Largest cube that fits between spheres. Two spheres, one of radius 2 and the other of radius 4, have the same centre. What is the edge size of the largest cube that fits between them? (AMC Senior, 2015)
diagram: http://imgur.com/6sm6YTi
I tried taking a cross-section of the shape, and used Pythagoras but kept getting the (same) wrong answer. The answer is $\frac {2}{3}(\sqrt 22 - 2)$.
 A: To elaborate on Michael Rozenberg's answer, we can let $x$ be the side length of the cube, and draw a right triangle. One vertex, A, is at the center of the spheres. The second, B, is at the center of the outermost face of the cube. The third, C, is at one of the vertices of the cube that touches the outer sphere. 

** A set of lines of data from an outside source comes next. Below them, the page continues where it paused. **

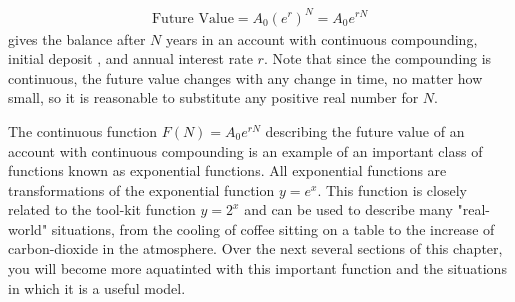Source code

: \documentclass[10pt,]{book}
\theoremstyle{ptxdefinitionnotitle}
\theoremstyle{ptxdefinitiontitle}
\theoremstyle{ptxdefinitionnotitle}
\theoremstyle{ptxdefinitiontitle}
\theoremstyle{ptxdefinitionnotitle}
\theoremstyle{ptxdefinitiontitle}
\numberwithin{equation}{section}
\begin{document}
%
\begin{gather*}
\text{Future Value} = A_0 (e^r)^N = A_0 e^{rN}
\end{gather*}
\hypertarget{p-220}{}%
gives the balance after \(N\) years in an account with continuous compounding, initial deposit , and annual interest rate \(r\).  Note that since the compounding is continuous, the future value changes with any change in time, no matter how small, so it is reasonable to substitute any positive real number for \(N\).%
\par
\hypertarget{p-221}{}%
The continuous function \(F(N)=A_0 e^{rN}\) describing the future value of an account with continuous compounding is an example of an important class of functions known as exponential functions.  All exponential functions are transformations of the exponential function \(y=e^x\).  This function is closely related to the tool-kit function \(y=2^x\) and can be used to describe many "real-world" situations, from the cooling of coffee sitting on a table to the increase of carbon-dioxide in the atmosphere.  Over the next several sections of this chapter, you will become more aquatinted with this important function and the situations in which it is a useful model.%
\typeout{************************************************}
\typeout{************************************************}
\end{document}
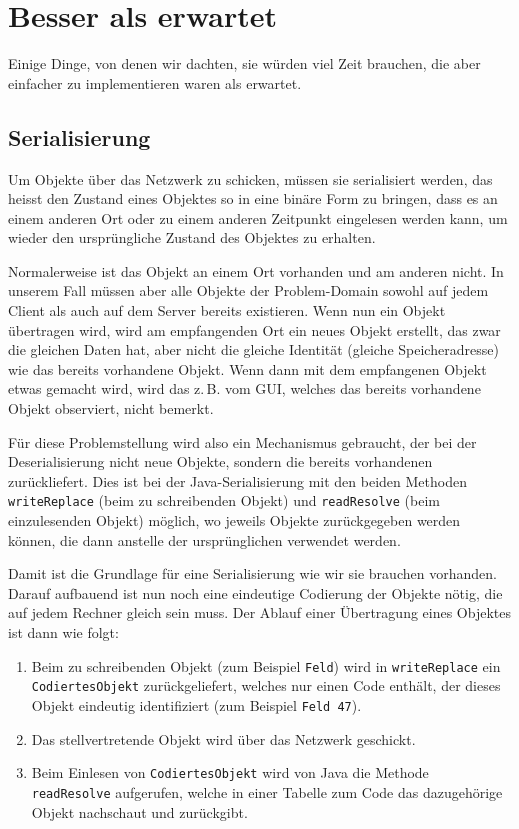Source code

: \documentclass[12pt,halfparskip]{scrartcl}
\begin{document}
\clearpage
\section{Besser als erwartet}

Einige Dinge, von denen wir dachten, sie würden viel Zeit brauchen, die aber einfacher zu implementieren waren als erwartet.

\subsection{Serialisierung}

Um Objekte über das Netzwerk zu schicken, müssen sie serialisiert werden, das heisst den Zustand eines Objektes so in eine binäre Form zu bringen, dass es an einem anderen Ort oder zu einem anderen Zeitpunkt eingelesen werden kann, um wieder den ursprüngliche Zustand des Objektes zu erhalten.

Normalerweise ist das Objekt an einem Ort vorhanden und am anderen nicht. In unserem Fall müssen aber alle Objekte der Problem-Domain sowohl auf jedem Client als auch auf dem Server bereits existieren. Wenn nun ein Objekt übertragen wird, wird am empfangenden Ort ein neues Objekt erstellt, das zwar die gleichen Daten hat, aber nicht die gleiche Identität (gleiche Speicheradresse) wie das bereits vorhandene Objekt. Wenn dann mit dem empfangenen Objekt etwas gemacht wird, wird das z.\,B. vom GUI, welches das bereits vorhandene Objekt observiert, nicht bemerkt.

Für diese Problemstellung wird also ein Mechanismus gebraucht, der bei der Deserialisierung nicht neue Objekte, sondern die bereits vorhandenen zurückliefert. Dies ist bei der Java-Serialisierung mit den beiden Methoden \texttt{writeReplace} (beim zu schreibenden Objekt) und \texttt{readResolve} (beim einzulesenden Objekt) möglich, wo jeweils Objekte zurückgegeben werden können, die dann anstelle der ursprünglichen verwendet werden.

Damit ist die Grundlage für eine Serialisierung wie wir sie brauchen vorhanden. Darauf aufbauend ist nun noch eine eindeutige Codierung der Objekte nötig, die auf jedem Rechner gleich sein muss. Der Ablauf einer Übertragung eines Objektes ist dann wie folgt:

\begin{enumerate}
	\item Beim zu schreibenden Objekt (zum Beispiel \texttt{Feld}) wird in \texttt{writeReplace} ein \texttt{CodiertesObjekt} zurückgeliefert, welches nur einen Code enthält, der dieses Objekt eindeutig identifiziert (zum Beispiel \texttt{Feld 47}).
	\item Das stellvertretende Objekt wird über das Netzwerk geschickt.
	\item Beim Einlesen von \texttt{CodiertesObjekt} wird von Java die Methode \texttt{readResolve} aufgerufen, welche in einer Tabelle zum Code das dazugehörige Objekt nachschaut und zurückgibt.
\end{enumerate}
\end{document}
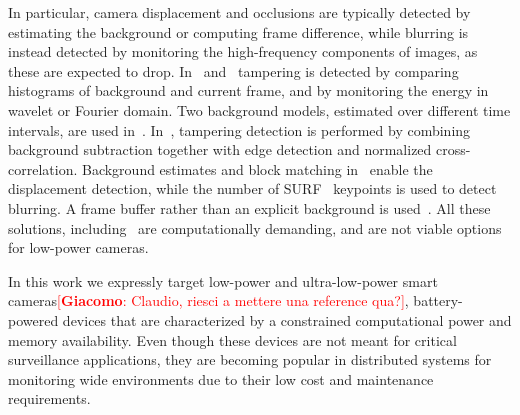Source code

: \documentclass{llncs}
\newcommand{\gi}[1]{{\textcolor{red}{[\small \textbf{Giacomo}: #1]}}}
\begin{document}
In particular, camera displacement and occlusions are typically detected by estimating the background or computing frame difference, while blurring is instead detected by monitoring the high-frequency components of images, as these are expected to drop. In~\cite{aksay2007camera} and~\cite{saglam2009real} tampering is detected by comparing histograms of background and current frame, and by monitoring the energy in wavelet or Fourier domain. Two background models, estimated over different time intervals, are used in~\cite{saglam2009real}. In~\cite{gil2007automatic}, tampering detection is performed by combining background subtraction together with edge detection and normalized cross-correlation. Background estimates and block matching in~\cite{tsesmelis2013tamper} enable the displacement detection, while the number of SURF~\cite{bay2006surf} keypoints is used to detect blurring. A frame buffer rather than an explicit background is used~\cite{ribnick2006real}. All these solutions, including~\cite{harasse2004automated,kryjak2012fpga} are computationally demanding, and are not viable options for low-power cameras. 

In this work we expressly target low-power and ultra-low-power smart cameras\gi{Claudio, riesci a mettere una reference qua?}, battery-powered devices that are characterized by a constrained computational power and memory availability. Even though these devices are not meant for critical surveillance applications, they are becoming popular in distributed systems for monitoring wide environments due to their low cost and maintenance requirements.  %
\end{document}
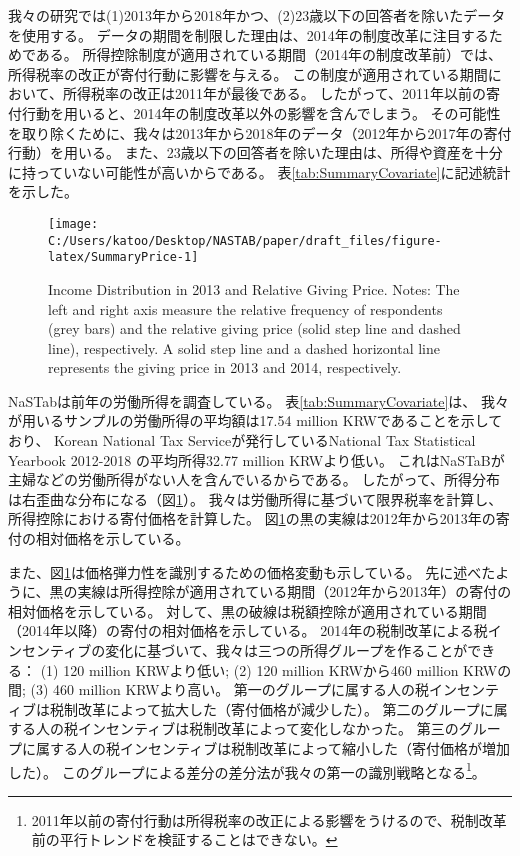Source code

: \documentclass[
  11pt,
  a4paper,
]{article}
\begin{document}
我々の研究では(1)2013年から2018年かつ、(2)23歳以下の回答者を除いたデータを使用する。
データの期間を制限した理由は、2014年の制度改革に注目するためである。
所得控除制度が適用されている期間（2014年の制度改革前）では、所得税率の改正が寄付行動に影響を与える。
この制度が適用されている期間において、所得税率の改正は2011年が最後である。
したがって、2011年以前の寄付行動を用いると、2014年の制度改革以外の影響を含んでしまう。
その可能性を取り除くために、我々は2013年から2018年のデータ（2012年から2017年の寄付行動）を用いる。
また、23歳以下の回答者を除いた理由は、所得や資産を十分に持っていない可能性が高いからである。
表\ref{tab:SummaryCovariate}に記述統計を示した。

\begin{figure}[t]

{\centering \texttt{[image: C:/Users/katoo/Desktop/NASTAB/paper/draft\_files/figure-latex/SummaryPrice-1]} 

}

\caption{Income Distribution in 2013 and Relative Giving Price. Notes: The left and right axis measure the relative frequency of respondents (grey bars) and the relative giving price (solid step line and dashed line), respectively. A solid step line and a dashed horizontal line represents the giving price in 2013 and 2014, respectively.}\label{fig:SummaryPrice}
\end{figure}

NaSTabは前年の労働所得を調査している。
表\ref{tab:SummaryCovariate}は、
我々が用いるサンプルの労働所得の平均額は17.54 million KRWであることを示しており、
Korean National Tax Serviceが発行しているNational Tax Statistical Yearbook 2012-2018
の平均所得32.77 million KRWより低い。
これはNaSTaBが主婦などの労働所得がない人を含んでいるからである。
したがって、所得分布は右歪曲な分布になる（図\ref{fig:SummaryPrice}）。
我々は労働所得に基づいて限界税率を計算し、所得控除における寄付価格を計算した。
図\ref{fig:SummaryPrice}の黒の実線は2012年から2013年の寄付の相対価格を示している。

また、図\ref{fig:SummaryPrice}は価格弾力性を識別するための価格変動も示している。
先に述べたように、黒の実線は所得控除が適用されている期間（2012年から2013年）の寄付の相対価格を示している。
対して、黒の破線は税額控除が適用されている期間（2014年以降）の寄付の相対価格を示している。
2014年の税制改革による税インセンティブの変化に基づいて、我々は三つの所得グループを作ることができる：
(1) 120 million KRWより低い;
(2) 120 million KRWから460 million KRWの間;
(3) 460 million KRWより高い。
第一のグループに属する人の税インセンティブは税制改革によって拡大した（寄付価格が減少した）。
第二のグループに属する人の税インセンティブは税制改革によって変化しなかった。
第三のグループに属する人の税インセンティブは税制改革によって縮小した（寄付価格が増加した）。
このグループによる差分の差分法が我々の第一の識別戦略となる\footnote{2011年以前の寄付行動は所得税率の改正による影響をうけるので、税制改革前の平行トレンドを検証することはできない。}。
\end{document}
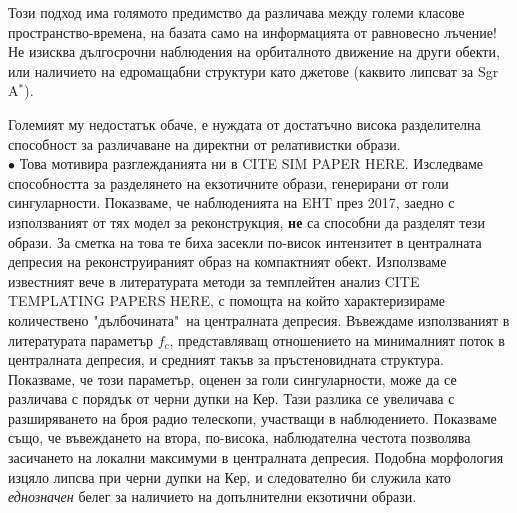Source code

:Този подход има голямото предимство да различава между големи класове пространство-времена, на базата само на информацията от равновесно лъчение! Не изисква дългосрочни наблюдения на орбиталното движение на други обекти, или наличието на едромащабни структури като джетове (каквито липсват за Sgr A$^*$).
\newpage

Големият му недостатък обаче, е нуждата от достатъчно висока разделителна способност за различаване на директни от релативистки образи. \\\newline
$\bullet$ Това мотивира разглежданията ни в CITE SIM PAPER HERE. Изследваме способността за разделянето на екзотичните образи, генерирани от голи сингуларности. Показваме, че наблюденията на EHT през 2017, заедно с използваният от тях модел за реконструкция, \textbf{не} са способни да разделят тези образи. За сметка на това те биха засекли по-висок интензитет в централната депресия на реконструираният образ на компактният обект. Използваме известният вече в литературата методи за темплейтен анализ CITE TEMPLATING PAPERS HERE, с помощта на който характеризираме количествено "дълбочината"$\,$ на централната депресия. Въвеждаме използваният в литературата параметър $f_c$, представляващ отношението на минималният поток в централната депресия, и средният такъв за пръстеновидната структура. Показваме, че този параметър, оценен за голи сингуларности, може да се различава с порядък от черни дупки на Кер. Тази разлика се увеличава с разширяването на броя радио телескопи, участващи в наблюдението. Показваме също, че въвеждането на втора, по-висока, наблюдателна честота позволява засичането на локални максимуми в централната депресия. Подобна морфология изцяло липсва при черни дупки на Кер, и следователно би служила като \emph{еднозначен} белег за наличието на допълнителни екзотични образи.
\lfoot{}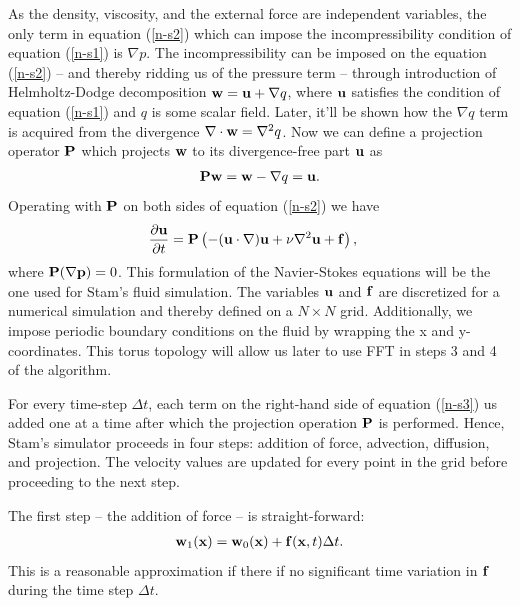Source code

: \documentclass[12pt, letterpaper]{article}
\begin{document}
As the density, viscosity, and the external force are independent variables, the only term in equation (\ref{n-s2}) which can impose the incompressibility condition of equation (\ref{n-s1}) is $\nabla p$.
The incompressibility can be imposed on the equation (\ref{n-s2}) -- and thereby ridding us of the pressure term -- through introduction of Helmholtz-Dodge decomposition $\vb{w}=\vb{u}+ \nabla q$, where $\vb{u}$ satisfies the condition of equation (\ref{n-s1}) and $q$ is some scalar field.
Later, it'll be shown how the $\nabla q$ term is acquired from the divergence $\nabla \cdot \vb{w} = \nabla^{2}q$.
Now we can define a projection operator $\vb{P}$ which projects $\vb{w}$ to its divergence-free part $\vb{u}$ as 
\begin{align*}
\vb{P}\vb{w} = \vb{w}-\nabla q = \vb{u}.
\end{align*}
Operating with $\vb{P}$ on both sides of equation (\ref{n-s2}) we have
\begin{align}
  &\frac{\partial\vb{u}}{\partial t} = \vb{P} \left(-(\vb{u}\cdot \nabla)\vb{u} + \nu \nabla^{2}\vb{u} + \vb{f}\right) ,\label{n-s3}
\end{align}
where $\vb{P} (\nabla\vb{p}) = 0$.
This formulation of the Navier-Stokes equations will be the one used for Stam's fluid simulation.
The variables $\vb{u}$ and $\vb{f}$ are discretized for a numerical simulation and thereby defined on a $N\times N$ grid.
Additionally, we impose periodic boundary conditions on the fluid by wrapping the x and y-coordinates. 
This torus topology will allow us later to use FFT in steps 3 and 4 of the algorithm.


For every time-step $\Delta t$, each term on the right-hand side of equation (\ref{n-s3}) us added one at a time after which the projection operation $\vb{P}$ is performed.
Hence, Stam's simulator proceeds in four steps: addition of force, advection, diffusion, and projection.
The velocity values are updated for every point in the grid before proceeding to the next step.

The first step -- the addition of force -- is straight-forward:
\begin{align*}
  \vb{w}_{1} (\vb{x}) = \vb{w}_{0}(\vb{x})+\vb{f}(\vb{x}, t)\Delta t.
\end{align*}
This is a reasonable approximation if there if no significant time variation in $\vb{f}$ during the time step $\Delta t$.
\end{document}
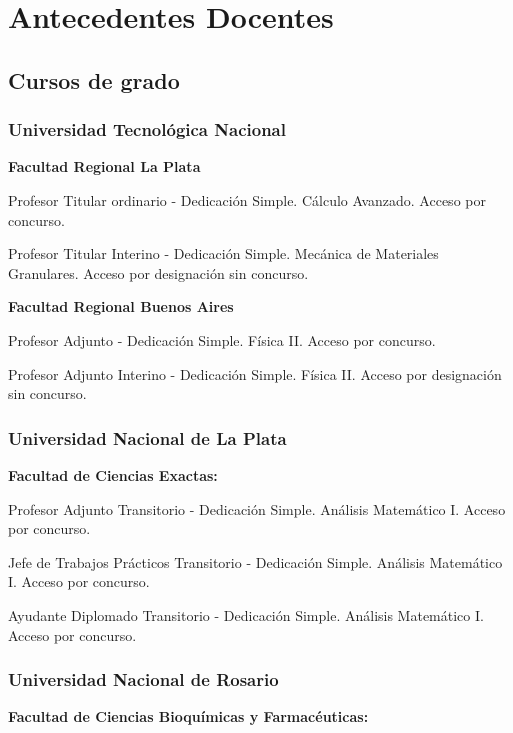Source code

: \section{Antecedentes Docentes}

\subsection{Cursos de grado}

\subsubsection{Universidad Tecnológica Nacional}

\textbf{Facultad Regional La Plata}

 Profesor Titular ordinario - Dedicación Simple. Cálculo Avanzado. Acceso por concurso.

 Profesor Titular Interino - Dedicación Simple. Mecánica de Materiales Granulares. Acceso por designación sin concurso.

\textbf{Facultad Regional Buenos Aires}

 Profesor Adjunto - Dedicación Simple. Física II. Acceso por concurso.

 Profesor Adjunto Interino - Dedicación Simple. Física II. Acceso por designación sin concurso.

\subsubsection{Universidad Nacional de La Plata}
  
\textbf{Facultad de Ciencias Exactas:}
 
 Profesor Adjunto Transitorio - Dedicación Simple. Análisis Matemático I. Acceso por concurso.

 Jefe de Trabajos Prácticos Transitorio - Dedicación Simple. Análisis Matemático I. Acceso por concurso.

 Ayudante Diplomado Transitorio - Dedicación Simple. Análisis Matemático I. Acceso por concurso.

\subsubsection{Universidad Nacional de Rosario}
  
\textbf{Facultad de Ciencias Bioquímicas y Farmacéuticas:}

AB contains a radius of the inner circle and also extends through the center of the cube, so it has length $2+x$. C is on the outer sphere, so AC has length $4$ (this is the hypotenuse). BC extends from the center of a face to one of that face's vertices, so it is half of the diagonal of a square of length $x$. Thus it has length $\frac {\sqrt 2}2x$. From the Pythagorean theorem, we have:
$$(x+2)^2+\frac 12x^2=16$$
Here's a rough sketch:

A: Just
$$(x+2)^2+\left(\frac{x}{\sqrt2}\right)^2=4^2$$
A: Suppose the largest such cube has side length $s$.  The face of the cube whose vertices lie on the larger sphere is a square inscribed in a circle of some radius which we will call $r_1 = s/\sqrt{2}$.  How far is this face from the center of the spheres?  Well, we know that the outer sphere has radius $4$, and the circle formed by the intersection of this sphere with a plane some distance $d$ from the center is simply $$r_1 = \sqrt{4^2 - d^2},$$ from which it follows that $$d = \sqrt{4^2 - r_1^2} = \sqrt{16 - s^2/2}.$$  But it is evident that if the edge length is $s$, then the plane containing the opposite face of the cube is parallel to the plane through the outermost face and is separated by $s$.  But this "inner" plane is by definition a distance $2$ away from the center.  Hence we have the relationship $$s + 2 = d = \sqrt{16 - s^2/2},$$ or $$\frac{3}{2} s^2 + 4s - 12 = 0,$$ or $$s = \frac{2}{3}(\sqrt{22} - 2),$$ as claimed.